*TASK STATEMENT*
Whatever comes before the line containing "Generate from the" stays out; transcribe that line and all that follow to the end of the records exactly, with no pictures.

*SUPPLIED INFORMATION*
++++++++++++++++++++

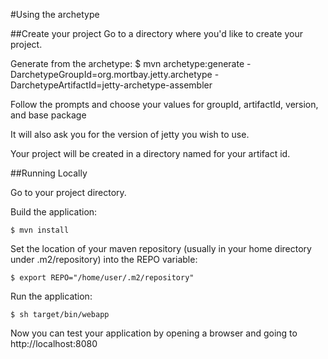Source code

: #Using the archetype

##Create your project
Go to a directory where you'd like to create your project.

Generate from the archetype:
    $ mvn archetype:generate -DarchetypeGroupId=org.mortbay.jetty.archetype -DarchetypeArtifactId=jetty-archetype-assembler

Follow the prompts and choose your values for groupId, artifactId, version, and base package

It will also ask you for the version of jetty you wish to use.

Your project will be created in a directory named for your artifact id. 

##Running Locally

Go to your project directory.

Build the application:

    $ mvn install

Set the location of your maven repository (usually in your home directory under .m2/repository)  into the REPO variable:

    $ export REPO="/home/user/.m2/repository"

Run the application:

    $ sh target/bin/webapp

Now you can test your application by opening a browser and going to http://localhost:8080

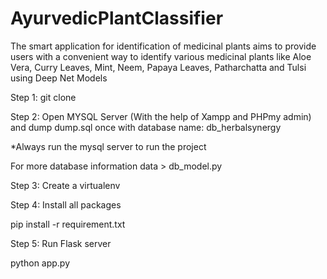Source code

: # AyurvedicPlantClassifier
The smart application for identification of medicinal plants aims to provide users with a convenient way to identify various medicinal plants like Aloe Vera, Curry Leaves, Mint, Neem, Papaya Leaves, Patharchatta and Tulsi using Deep Net Models


Step 1: git clone

Step 2: Open MYSQL Server (With the help of Xampp and PHPmy admin) and dump dump.sql once with database name: db_herbalsynergy

*Always run the mysql server to run the project

For more database information data > db_model.py

Step 3: Create a virtualenv

Step 4: Install all packages

pip install -r requirement.txt

Step 5: Run Flask server

python app.py
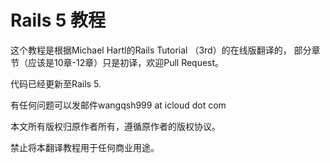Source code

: # Rails 5 教程

这个教程是根据Michael Hartl的Rails Tutorial （3rd）的在线版翻译的，
部分章节（应该是10章-12章）只是初译，欢迎Pull Request。

代码已经更新至Rails 5.

有任何问题可以发邮件wangqsh999 at icloud dot com

本文所有版权归原作者所有，遵循原作者的版权协议。

禁止将本翻译教程用于任何商业用途。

++++++++++++++++++++

*RESULT OF THE EXERCISE*
Generate from the archetype:
    $ mvn archetype:generate -DarchetypeGroupId=org.mortbay.jetty.archetype -DarchetypeArtifactId=jetty-archetype-assembler

Follow the prompts and choose your values for groupId, artifactId, version, and base package

It will also ask you for the version of jetty you wish to use.

Your project will be created in a directory named for your artifact id. 

##Running Locally

Go to your project directory.

Build the application:

    $ mvn install

Set the location of your maven repository (usually in your home directory under .m2/repository)  into the REPO variable:

    $ export REPO="/home/user/.m2/repository"

Run the application:

    $ sh target/bin/webapp

Now you can test your application by opening a browser and going to http://localhost:8080

Source code

: # AyurvedicPlantClassifier
The smart application for identification of medicinal plants aims to provide users with a convenient way to identify various medicinal plants like Aloe Vera, Curry Leaves, Mint, Neem, Papaya Leaves, Patharchatta and Tulsi using Deep Net Models


Step 1: git clone

Step 2: Open MYSQL Server (With the help of Xampp and PHPmy admin) and dump dump.sql once with database name: db_herbalsynergy

*Always run the mysql server to run the project

For more database information data > db_model.py

Step 3: Create a virtualenv

Step 4: Install all packages

pip install -r requirement.txt

Step 5: Run Flask server

python app.py
Source code

: # Rails 5 教程

这个教程是根据Michael Hartl的Rails Tutorial （3rd）的在线版翻译的，
部分章节（应该是10章-12章）只是初译，欢迎Pull Request。

代码已经更新至Rails 5.

有任何问题可以发邮件wangqsh999 at icloud dot com

本文所有版权归原作者所有，遵循原作者的版权协议。

禁止将本翻译教程用于任何商业用途。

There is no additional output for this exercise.